Nothing seems to strike fear in the hearts of animal-shelter and rescue leaders like the possibility of getting sued. And it can be easy for that fear to drive shelters and rescues into making decisions that aren’t necessarily in the best interest of the animals.
Part of that fear is legitimate: anybody could get sued for anything. But the important question in assessing legal risks isn’t whether you could get sued for something; it’s whether you are likely to be held liable if you do get sued. Being held liable is being held legally and financially responsible for damages resulting from your action (or inaction).
Before we start, please note that this post is not legal advice, but rather information that shelter and rescue leaders should use when developing a legal strategy with their attorneys. That said, how can animal shelters and rescue groups reduce the chances of being held liable? There are three basic strategies: (1) conduct; (2) contract; and (3) insurance.

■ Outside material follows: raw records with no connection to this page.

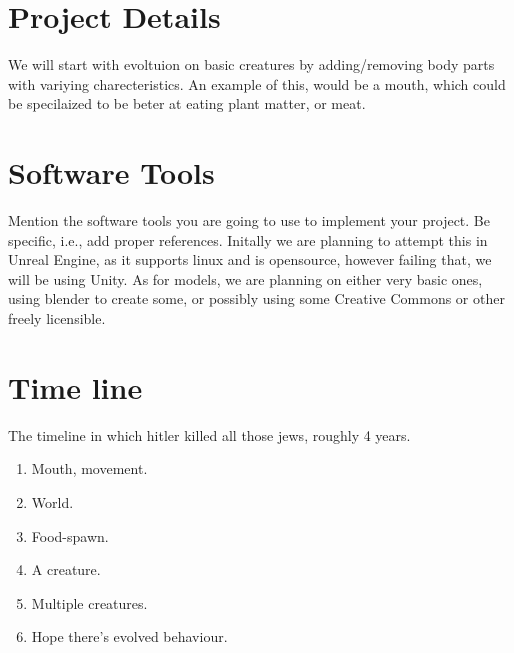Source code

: \documentclass[runningheads]{llncs}
\begin{document}
\section{Project Details}
We will start with evoltuion on basic creatures by adding/removing body parts with variying charecteristics. An example of this, would be a mouth, which could be specilaized to be beter at eating plant matter, or meat.

\section{Software Tools}
Mention the software tools you are going to use to implement your project. Be specific, i.e., add proper references.
Initally we are planning to attempt this in Unreal Engine, as it supports linux and is opensource, however failing that, we will be using Unity.
As for models, we are planning on either very basic ones, using blender to create some, or possibly using some Creative Commons or other freely licensible.

\section{Time line}
The timeline in which hitler killed all those jews, roughly 4 years.
\begin{enumerate}
\item Mouth, movement.
\item World.
\item Food-spawn.
\item A creature.
\item Multiple creatures.
\item Hope there's evolved behaviour.
\end{enumerate}





\end{document}
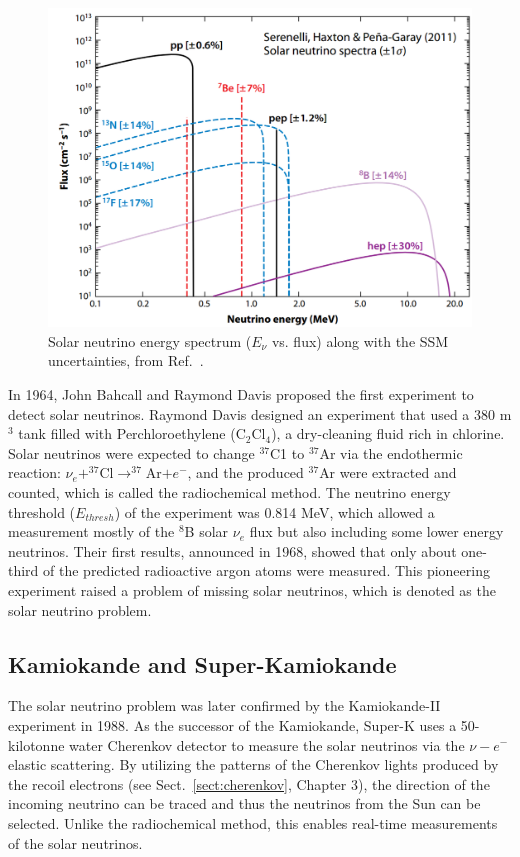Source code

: \begin{figure}[htbp]
	\centering	
	\includegraphics[width=12cm]{haxton09.png}
	\caption[Solar neutrino energy spectrum.]{Solar neutrino energy spectrum ($E_\nu$ vs. flux) along with the SSM uncertainties, from Ref.~\cite{haxton2013solar}.}
	\label{fig:haxton2013plot}
\end{figure}

In 1964, John Bahcall and Raymond Davis proposed the first experiment to detect solar neutrinos\cite{bahcall1964solar,davis1964solar}. Raymond Davis designed an experiment that used a 380 m$^3$ tank filled with Perchloroethylene (C$_2$Cl$_4$), a dry-cleaning fluid rich in chlorine. Solar neutrinos were expected to change $^{37}$C1 to $^{37}$Ar via the endothermic reaction: $\nu_e+^{37}$Cl$\to^{37}$Ar$+e^-$, and the produced $^{37}$Ar were extracted and counted, which is called the radiochemical method. The neutrino energy threshold ($E_{thresh}$) of the experiment was 0.814 MeV, which allowed a measurement mostly of the $^8$B solar $\nu_e$ flux but also including some lower energy neutrinos\cite{davis1964solar}. Their first results, announced in 1968, showed that only about one-third of the predicted radioactive argon atoms were measured\cite{davis1968search}. This pioneering experiment raised a problem of missing solar neutrinos, which is denoted as the solar neutrino problem.

\subsection{Kamiokande and Super-Kamiokande}\label{sect:superKsolarnu}
The solar neutrino problem was later confirmed by the Kamiokande-II experiment in 1988\cite{superKwebsite}. As the successor of the Kamiokande, Super-K uses a 50-kilotonne water Cherenkov detector to measure the solar neutrinos via the $\nu-e^-$ elastic scattering. By utilizing the patterns of the Cherenkov lights produced by the recoil electrons (see Sect.~\ref{sect:cherenkov}, Chapter 3), the direction of the incoming neutrino can be traced and thus the neutrinos from the Sun can be selected. Unlike the radiochemical method, this enables real-time measurements of the solar neutrinos.

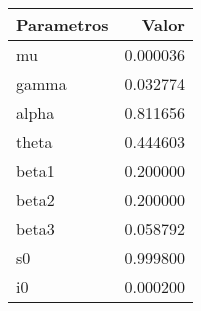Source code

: \begin{tabular}{lr}
\toprule
Parametros &    Valor \\
\midrule
        mu & 0.000036 \\
     gamma & 0.032774 \\
     alpha & 0.811656 \\
     theta & 0.444603 \\
     beta1 & 0.200000 \\
     beta2 & 0.200000 \\
     beta3 & 0.058792 \\
        s0 & 0.999800 \\
        i0 & 0.000200 \\
\bottomrule
\end{tabular}

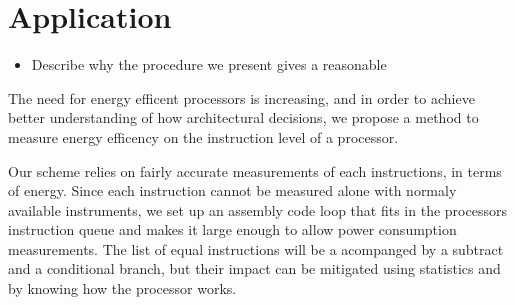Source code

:\section{Application}

\begin{itemize}
    \item Describe why the procedure we present gives a reasonable
\end{itemize}


The need for energy efficent processors is increasing, and in order to achieve
better understanding of how architectural decisions, we propose a method to
measure energy efficency on the instruction level of a processor.

Our scheme relies on fairly accurate measurements of each instructions, in terms
of energy. Since each instruction cannot be measured alone with normaly
available instruments, we set up an assembly code loop that fits in the
processors instruction queue and makes it large enough to allow power
consumption measurements. The list of equal instructions will be a acompanged by
a subtract and a conditional branch, but their impact can be mitigated using
statistics and by knowing how the processor works.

The first way to reduce the chance of being held liable as an animal shelter or rescue group is to take affirmative steps to reduce the types of conduct most likely to lead to liability. A good example is to disclose everything you know about an animal—both medical and behavioral—to an animal’s prospective adopter. If you disclose all medical symptoms you’ve noticed (treated or not) along with any behavioral issues you’ve seen (or been told about) to a prospective adopter, that adopter will be far less likely to ever successfully hold you liable for medical or behavioral issues related to the ones you disclosed.
Just as important as what you do to reduce liability risks is what you avoid doing. For example, we frequently hear pet-adoption groups say that a particular dog is “good with kids” or “friendly to cats.” Making these kinds of promises increase your chances of being held liable if the animal does not behave in the adopter’s home the way you promised. What happens if a dog you promised was “good with kids” bites a child in the adopter’s home? You guessed it: you’re getting sued, and you may be held liable for breach of warranty. Avoid making warranties.
A second and equally important way to reduce liability is by contract. In other words, the shelter or rescue group reaches an agreement with other persons to limit the shelter or rescue group’s liability under particular circumstances.
There are at least three chances to limit liability by agreement in the shelter or rescue context: (1) adoption agreements; (2) volunteer agreements; and (3) foster agreements. Generally, agreements designed to limit liability should include waiver provisions that expressly identify the conduct for which liability is waived and the party whose liability is waived. Limitation-of-liability agreements should also include language putting the accepting party on notice of the risks inherent in adopting, volunteering, or fostering animals.
Another line of defense against being held liable as a shelter or rescue is obtaining insurance. If an insurance policy is triggered by a particular incident, the insurer may have a duty to provide for your organization’s defense to litigation as well as to cover any judgment—up to the limits of your policy. A few things to keep in mind when obtaining insurance: (1) whenever possible, seek insurance for conduct that presents the most risk to your organization (note: this might include automobile insurance); (2) make sure to meet any deadlines to report incidents to your insurance company; and (3) once you invoke your insurer’s duty to defend, the insurer may choose to settle your claim—even if you’ve done no wrong—which could result in an increase to your future premiums.